__Task instructions__
Could you repeat the listing exactly, leaving out the pictures?

[Start of section]

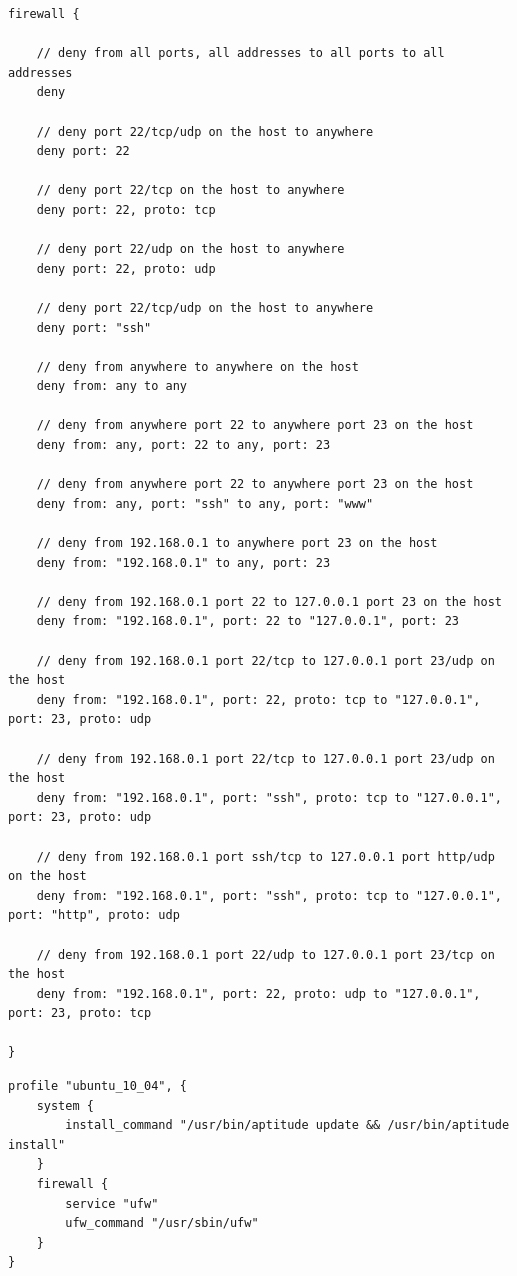 \begin{lstlisting}[style=Java,label=lst:firewall_deny_script,caption=Firewall Deny Rules Script]
firewall {

    // deny from all ports, all addresses to all ports to all addresses
    deny

    // deny port 22/tcp/udp on the host to anywhere
    deny port: 22

    // deny port 22/tcp on the host to anywhere
    deny port: 22, proto: tcp

    // deny port 22/udp on the host to anywhere
    deny port: 22, proto: udp

    // deny port 22/tcp/udp on the host to anywhere
    deny port: "ssh"

    // deny from anywhere to anywhere on the host
    deny from: any to any

    // deny from anywhere port 22 to anywhere port 23 on the host
    deny from: any, port: 22 to any, port: 23

    // deny from anywhere port 22 to anywhere port 23 on the host
    deny from: any, port: "ssh" to any, port: "www"

    // deny from 192.168.0.1 to anywhere port 23 on the host
    deny from: "192.168.0.1" to any, port: 23

    // deny from 192.168.0.1 port 22 to 127.0.0.1 port 23 on the host
    deny from: "192.168.0.1", port: 22 to "127.0.0.1", port: 23

    // deny from 192.168.0.1 port 22/tcp to 127.0.0.1 port 23/udp on the host
    deny from: "192.168.0.1", port: 22, proto: tcp to "127.0.0.1", port: 23, proto: udp

    // deny from 192.168.0.1 port 22/tcp to 127.0.0.1 port 23/udp on the host
    deny from: "192.168.0.1", port: "ssh", proto: tcp to "127.0.0.1", port: 23, proto: udp

    // deny from 192.168.0.1 port ssh/tcp to 127.0.0.1 port http/udp on the host
    deny from: "192.168.0.1", port: "ssh", proto: tcp to "127.0.0.1", port: "http", proto: udp

    // deny from 192.168.0.1 port 22/udp to 127.0.0.1 port 23/tcp on the host
    deny from: "192.168.0.1", port: 22, proto: udp to "127.0.0.1", port: 23, proto: tcp

}
\end{lstlisting}

\pagebreak

\begin{lstlisting}[style=Java,label=lst:firewall_ubuntu_profile,caption=Firewall Example Ubuntu Profile]
profile "ubuntu_10_04", {
    system {
        install_command "/usr/bin/aptitude update && /usr/bin/aptitude install"
    }
    firewall {
        service "ufw"
        ufw_command "/usr/sbin/ufw"
    }
}
\end{lstlisting}

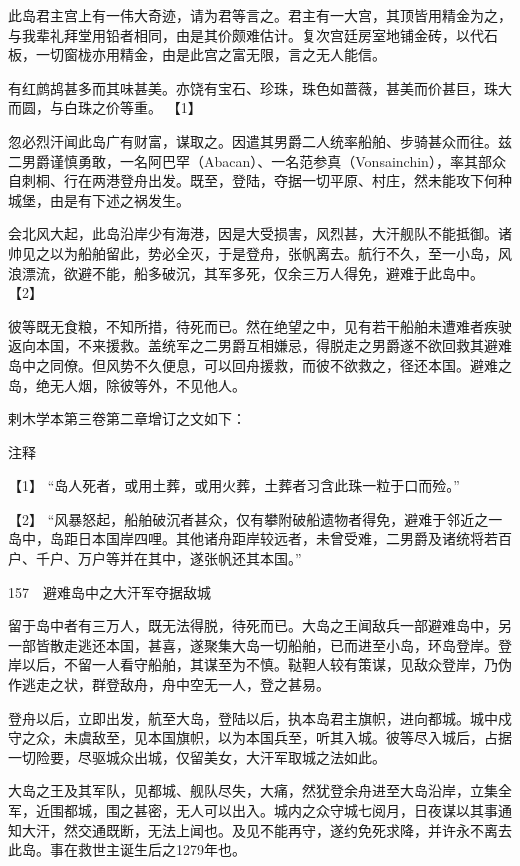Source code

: \documentclass[12pt,UTF8]{ctexbook}
\begin{document}
此岛君主宫上有一伟大奇迹，请为君等言之。君主有一大宫，其顶皆用精金为之，与我辈礼拜堂用铅者相同，由是其价颇难估计。复次宫廷房室地铺金砖，以代石板，一切窗栊亦用精金，由是此宫之富无限，言之无人能信。

有红鹧鸪甚多而其味甚美。亦饶有宝石、珍珠，珠色如蔷薇，甚美而价甚巨，珠大而圆，与白珠之价等重。 【1】

忽必烈汗闻此岛广有财富，谋取之。因遣其男爵二人统率船舶、步骑甚众而往。兹二男爵谨慎勇敢，一名阿巴罕（Abacan）、一名范参真（Vonsainchin），率其部众自刺桐、行在两港登舟出发。既至，登陆，夺据一切平原、村庄，然未能攻下何种城堡，由是有下述之祸发生。

会北风大起，此岛沿岸少有海港，因是大受损害，风烈甚，大汗舰队不能抵御。诸帅见之以为船舶留此，势必全灭，于是登舟，张帆离去。航行不久，至一小岛，风浪漂流，欲避不能，船多破沉，其军多死，仅余三万人得免，避难于此岛中。 【2】

彼等既无食粮，不知所措，待死而已。然在绝望之中，见有若干船舶未遭难者疾驶返向本国，不来援救。盖统军之二男爵互相嫌忌，得脱走之男爵遂不欲回救其避难岛中之同僚。但风势不久便息，可以回舟援救，而彼不欲救之，径还本国。避难之岛，绝无人烟，除彼等外，不见他人。

剌木学本第三卷第二章增订之文如下：

注释

【1】 “岛人死者，或用土葬，或用火葬，土葬者习含此珠一粒于口而殓。”

【2】 “风暴怒起，船舶破沉者甚众，仅有攀附破船遗物者得免，避难于邻近之一岛中，岛距日本国岸四哩。其他诸舟距岸较远者，未曾受难，二男爵及诸统将若百户、千户、万户等并在其中，遂张帆还其本国。”





157　避难岛中之大汗军夺据敌城

留于岛中者有三万人，既无法得脱，待死而已。大岛之王闻敌兵一部避难岛中，另一部皆散走逃还本国，甚喜，遂聚集大岛一切船舶，已而进至小岛，环岛登岸。登岸以后，不留一人看守船舶，其谋至为不慎。鞑靼人较有策谋，见敌众登岸，乃伪作逃走之状，群登敌舟，舟中空无一人，登之甚易。

登舟以后，立即出发，航至大岛，登陆以后，执本岛君主旗帜，进向都城。城中戍守之众，未虞敌至，见本国旗帜，以为本国兵至，听其入城。彼等尽入城后，占据一切险要，尽驱城众出城，仅留美女，大汗军取城之法如此。

大岛之王及其军队，见都城、舰队尽失，大痛，然犹登余舟进至大岛沿岸，立集全军，近围都城，围之甚密，无人可以出入。城内之众守城七阅月，日夜谋以其事通知大汗，然交通既断，无法上闻也。及见不能再守，遂约免死求降，并许永不离去此岛。事在救世主诞生后之1279年也。
\end{document}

[End of section]

__Solution to the problem__
 \begin{lstlisting}[style=Java,label=lst:firewall_deny_script,caption=Firewall Deny Rules Script]
firewall {

    // deny from all ports, all addresses to all ports to all addresses
    deny

    // deny port 22/tcp/udp on the host to anywhere
    deny port: 22

    // deny port 22/tcp on the host to anywhere
    deny port: 22, proto: tcp

    // deny port 22/udp on the host to anywhere
    deny port: 22, proto: udp

    // deny port 22/tcp/udp on the host to anywhere
    deny port: "ssh"

    // deny from anywhere to anywhere on the host
    deny from: any to any

    // deny from anywhere port 22 to anywhere port 23 on the host
    deny from: any, port: 22 to any, port: 23

    // deny from anywhere port 22 to anywhere port 23 on the host
    deny from: any, port: "ssh" to any, port: "www"

    // deny from 192.168.0.1 to anywhere port 23 on the host
    deny from: "192.168.0.1" to any, port: 23

    // deny from 192.168.0.1 port 22 to 127.0.0.1 port 23 on the host
    deny from: "192.168.0.1", port: 22 to "127.0.0.1", port: 23

    // deny from 192.168.0.1 port 22/tcp to 127.0.0.1 port 23/udp on the host
    deny from: "192.168.0.1", port: 22, proto: tcp to "127.0.0.1", port: 23, proto: udp

    // deny from 192.168.0.1 port 22/tcp to 127.0.0.1 port 23/udp on the host
    deny from: "192.168.0.1", port: "ssh", proto: tcp to "127.0.0.1", port: 23, proto: udp

    // deny from 192.168.0.1 port ssh/tcp to 127.0.0.1 port http/udp on the host
    deny from: "192.168.0.1", port: "ssh", proto: tcp to "127.0.0.1", port: "http", proto: udp

    // deny from 192.168.0.1 port 22/udp to 127.0.0.1 port 23/tcp on the host
    deny from: "192.168.0.1", port: 22, proto: udp to "127.0.0.1", port: 23, proto: tcp

}
\end{lstlisting}

\pagebreak

\begin{lstlisting}[style=Java,label=lst:firewall_ubuntu_profile,caption=Firewall Example Ubuntu Profile]
profile "ubuntu_10_04", {
    system {
        install_command "/usr/bin/aptitude update && /usr/bin/aptitude install"
    }
    firewall {
        service "ufw"
        ufw_command "/usr/sbin/ufw"
    }
}
\end{lstlisting}

Source code

: \documentclass[12pt,UTF8]{ctexbook}
\begin{document}
此岛君主宫上有一伟大奇迹，请为君等言之。君主有一大宫，其顶皆用精金为之，与我辈礼拜堂用铅者相同，由是其价颇难估计。复次宫廷房室地铺金砖，以代石板，一切窗栊亦用精金，由是此宫之富无限，言之无人能信。

有红鹧鸪甚多而其味甚美。亦饶有宝石、珍珠，珠色如蔷薇，甚美而价甚巨，珠大而圆，与白珠之价等重。 【1】

忽必烈汗闻此岛广有财富，谋取之。因遣其男爵二人统率船舶、步骑甚众而往。兹二男爵谨慎勇敢，一名阿巴罕（Abacan）、一名范参真（Vonsainchin），率其部众自刺桐、行在两港登舟出发。既至，登陆，夺据一切平原、村庄，然未能攻下何种城堡，由是有下述之祸发生。

会北风大起，此岛沿岸少有海港，因是大受损害，风烈甚，大汗舰队不能抵御。诸帅见之以为船舶留此，势必全灭，于是登舟，张帆离去。航行不久，至一小岛，风浪漂流，欲避不能，船多破沉，其军多死，仅余三万人得免，避难于此岛中。 【2】

彼等既无食粮，不知所措，待死而已。然在绝望之中，见有若干船舶未遭难者疾驶返向本国，不来援救。盖统军之二男爵互相嫌忌，得脱走之男爵遂不欲回救其避难岛中之同僚。但风势不久便息，可以回舟援救，而彼不欲救之，径还本国。避难之岛，绝无人烟，除彼等外，不见他人。

剌木学本第三卷第二章增订之文如下：

注释

【1】 “岛人死者，或用土葬，或用火葬，土葬者习含此珠一粒于口而殓。”

【2】 “风暴怒起，船舶破沉者甚众，仅有攀附破船遗物者得免，避难于邻近之一岛中，岛距日本国岸四哩。其他诸舟距岸较远者，未曾受难，二男爵及诸统将若百户、千户、万户等并在其中，遂张帆还其本国。”





157　避难岛中之大汗军夺据敌城

留于岛中者有三万人，既无法得脱，待死而已。大岛之王闻敌兵一部避难岛中，另一部皆散走逃还本国，甚喜，遂聚集大岛一切船舶，已而进至小岛，环岛登岸。登岸以后，不留一人看守船舶，其谋至为不慎。鞑靼人较有策谋，见敌众登岸，乃伪作逃走之状，群登敌舟，舟中空无一人，登之甚易。

登舟以后，立即出发，航至大岛，登陆以后，执本岛君主旗帜，进向都城。城中戍守之众，未虞敌至，见本国旗帜，以为本国兵至，听其入城。彼等尽入城后，占据一切险要，尽驱城众出城，仅留美女，大汗军取城之法如此。

大岛之王及其军队，见都城、舰队尽失，大痛，然犹登余舟进至大岛沿岸，立集全军，近围都城，围之甚密，无人可以出入。城内之众守城七阅月，日夜谋以其事通知大汗，然交通既断，无法上闻也。及见不能再守，遂约免死求降，并许永不离去此岛。事在救世主诞生后之1279年也。
\end{document}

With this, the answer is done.